**AIM OF THE TASK:**
From the records below, please repeat exactly the line that has "Source code", the line that has "12-14 months in", and every line between them, and nothing else.

**ENTRIES SUPPLIED:**
......
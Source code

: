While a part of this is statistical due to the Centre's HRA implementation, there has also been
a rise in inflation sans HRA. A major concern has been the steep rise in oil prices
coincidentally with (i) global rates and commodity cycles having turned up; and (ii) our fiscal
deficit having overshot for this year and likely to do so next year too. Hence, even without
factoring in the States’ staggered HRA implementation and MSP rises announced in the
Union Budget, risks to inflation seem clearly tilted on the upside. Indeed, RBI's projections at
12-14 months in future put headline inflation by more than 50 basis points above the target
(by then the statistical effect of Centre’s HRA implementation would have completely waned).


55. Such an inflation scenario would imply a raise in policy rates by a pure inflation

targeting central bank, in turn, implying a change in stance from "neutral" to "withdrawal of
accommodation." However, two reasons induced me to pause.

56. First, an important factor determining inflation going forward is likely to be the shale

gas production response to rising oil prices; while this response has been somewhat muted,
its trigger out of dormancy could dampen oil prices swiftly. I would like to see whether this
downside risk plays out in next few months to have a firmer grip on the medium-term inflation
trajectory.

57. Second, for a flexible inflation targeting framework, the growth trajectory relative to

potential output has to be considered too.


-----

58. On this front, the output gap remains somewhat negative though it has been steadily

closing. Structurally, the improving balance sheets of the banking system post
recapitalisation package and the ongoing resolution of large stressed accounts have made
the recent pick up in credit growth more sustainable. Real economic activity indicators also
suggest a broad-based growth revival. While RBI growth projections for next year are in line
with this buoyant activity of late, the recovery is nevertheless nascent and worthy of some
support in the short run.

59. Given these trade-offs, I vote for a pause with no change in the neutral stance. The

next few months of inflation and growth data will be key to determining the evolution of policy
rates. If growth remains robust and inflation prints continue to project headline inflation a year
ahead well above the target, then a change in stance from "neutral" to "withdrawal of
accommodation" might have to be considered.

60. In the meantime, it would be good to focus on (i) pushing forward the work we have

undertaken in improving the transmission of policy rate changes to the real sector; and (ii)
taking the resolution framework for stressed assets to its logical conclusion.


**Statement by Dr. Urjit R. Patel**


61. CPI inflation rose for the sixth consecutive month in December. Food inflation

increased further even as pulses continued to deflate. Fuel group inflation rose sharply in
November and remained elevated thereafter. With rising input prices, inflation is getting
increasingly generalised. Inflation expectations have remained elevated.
......
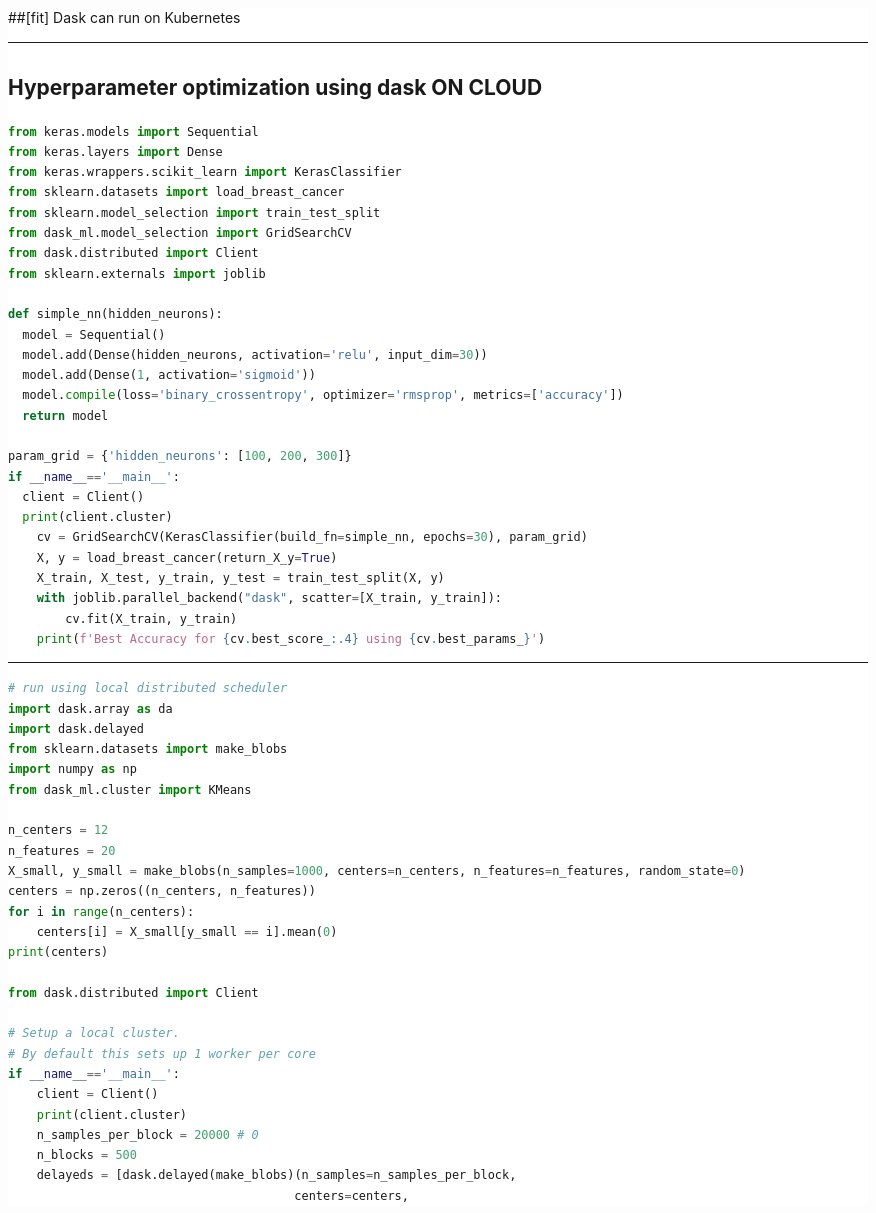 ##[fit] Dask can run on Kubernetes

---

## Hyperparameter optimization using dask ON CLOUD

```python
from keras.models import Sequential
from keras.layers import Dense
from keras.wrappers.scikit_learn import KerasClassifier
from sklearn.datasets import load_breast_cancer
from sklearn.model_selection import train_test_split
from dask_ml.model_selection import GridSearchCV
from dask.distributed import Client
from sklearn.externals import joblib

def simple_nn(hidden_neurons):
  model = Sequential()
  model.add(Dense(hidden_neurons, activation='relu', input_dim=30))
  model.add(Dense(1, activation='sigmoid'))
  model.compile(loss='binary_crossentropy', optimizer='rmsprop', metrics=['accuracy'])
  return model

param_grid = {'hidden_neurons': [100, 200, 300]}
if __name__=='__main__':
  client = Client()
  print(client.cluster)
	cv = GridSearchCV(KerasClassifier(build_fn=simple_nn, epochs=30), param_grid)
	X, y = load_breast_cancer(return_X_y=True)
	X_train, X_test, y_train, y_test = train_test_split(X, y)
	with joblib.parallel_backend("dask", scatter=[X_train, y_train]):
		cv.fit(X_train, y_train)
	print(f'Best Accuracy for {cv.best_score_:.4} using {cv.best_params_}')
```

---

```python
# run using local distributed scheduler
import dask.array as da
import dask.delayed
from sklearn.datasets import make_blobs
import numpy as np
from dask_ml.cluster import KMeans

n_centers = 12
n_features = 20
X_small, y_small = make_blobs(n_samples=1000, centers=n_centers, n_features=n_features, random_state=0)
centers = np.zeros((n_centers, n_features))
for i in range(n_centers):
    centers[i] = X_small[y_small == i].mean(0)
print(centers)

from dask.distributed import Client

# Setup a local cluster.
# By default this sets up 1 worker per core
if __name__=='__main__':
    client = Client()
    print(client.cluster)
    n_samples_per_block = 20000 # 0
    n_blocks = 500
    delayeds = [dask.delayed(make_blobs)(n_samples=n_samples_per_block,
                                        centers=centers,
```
......
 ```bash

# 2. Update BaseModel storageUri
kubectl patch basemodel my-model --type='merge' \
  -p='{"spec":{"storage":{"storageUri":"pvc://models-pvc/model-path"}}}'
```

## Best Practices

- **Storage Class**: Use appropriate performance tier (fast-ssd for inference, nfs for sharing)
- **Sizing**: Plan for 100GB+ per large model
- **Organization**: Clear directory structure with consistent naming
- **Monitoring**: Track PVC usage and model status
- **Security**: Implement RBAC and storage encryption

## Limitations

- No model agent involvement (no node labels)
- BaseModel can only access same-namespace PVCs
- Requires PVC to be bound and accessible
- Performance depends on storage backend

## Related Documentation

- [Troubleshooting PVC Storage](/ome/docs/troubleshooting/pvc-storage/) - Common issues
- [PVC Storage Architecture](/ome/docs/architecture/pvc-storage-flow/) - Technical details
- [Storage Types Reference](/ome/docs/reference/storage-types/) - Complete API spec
......
**ANSWER AREA:**
Source code

:While a part of this is statistical due to the Centre's HRA implementation, there has also been
a rise in inflation sans HRA. A major concern has been the steep rise in oil prices
coincidentally with (i) global rates and commodity cycles having turned up; and (ii) our fiscal
deficit having overshot for this year and likely to do so next year too. Hence, even without
factoring in the States’ staggered HRA implementation and MSP rises announced in the
Union Budget, risks to inflation seem clearly tilted on the upside. Indeed, RBI's projections at
12-14 months in future put headline inflation by more than 50 basis points above the target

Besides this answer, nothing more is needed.